“IN THE good old days when nothing in Woolworth’s cost over sixpence, one of their best lines was their rose bushes,” Orwell mused in the Tribune in January 1944. A minor classic of nature writing, the article drew an indignant response from one reader, who complained that “flowers are bourgeois.”
Orwell retorted: “Is it wicked to take pleasure in Spring . . . to point out that life is frequently more worth living because of a blackbird’s song, a yellow elm tree in October, or some other natural phenomenon which does not cost money?”
In Why I Write (1946), he privileged an urge to communicate “the perception of beauty in the external world” in explaining his own creativity, affirming defiantly: “So long as I remain alive . . . I shall continue to feel strongly about prose style, to love the surface of the earth, and to take a pleasure in solid objects.”
Socialism, he observed, while good at diagnosing ills which humanity needed to be liberated from, struggled to articulate what it was to be liberated for. The Left’s visions of sustained static happiness in a perfected society (set forth in Utopian literature such as William Morris’s News from Nowhere), were pale, uninspiring, and, frankly, dull.
The cry of the American suffragette Helen Todd, “Bread for all, and roses, too!”, became Orwell’s rule of life.
Nature, with its capacity for surprise, and pure sensory delight, offered at least part of the vision of what humanity was to be liberated to enjoy. Amid battles with unbelief, Orwell found in nature’s faculty to connect us to past and future generations through the longevity of trees — even rose bushes — a serviceable substitute for Christianity’s communio sanctorum.

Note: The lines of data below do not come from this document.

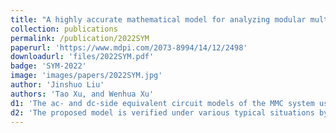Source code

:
 ```yaml
---
title: "A highly accurate mathematical model for analyzing modular multilevel converters in transformer-less applications"
collection: publications
permalink: /publication/2022SYM
paperurl: 'https://www.mdpi.com/2073-8994/14/12/2498'
downloadurl: 'files/2022SYM.pdf'
badge: 'SYM-2022'
image: 'images/papers/2022SYM.jpg'
author: 'Jinshuo Liu'
authors: 'Tao Xu, and Wenhua Xu'
d1: 'The ac- and dc-side equivalent circuit models of the MMC system using a transformer-less connection scheme are established in both a–b–c stationary and d–q rotating coordinate systems.'
d2: 'The proposed model is verified under various typical situations by comparing the calculated values with the actual waveforms.'
---
```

Solnit recovers Orwell’s literary naturalism brilliantly. She also unearths for us how, biographically speaking, Orwell’s strenuous politico-literary engagement relied on gritty communion with nature, be it at his cottage in Wallington, Hertfordshire, where he cultivated (Woolworth’s) roses, or the remote Isle of Jura, where he managed a smallholding and wrote Nineteen Eighty-Four. Newspapers told him what he was fighting against; Wallington and Jura what he was fighting for.
Some of Solnit’s mid-text digressions, especially into political economy, might be better as an afterword. Church Times readers will, though, find much to enjoy, including Orwell’s characterisation of the Common Toad emerging from hibernation as having “a very spiritual look, like a strict Anglo-Catholic towards the end of Lent”.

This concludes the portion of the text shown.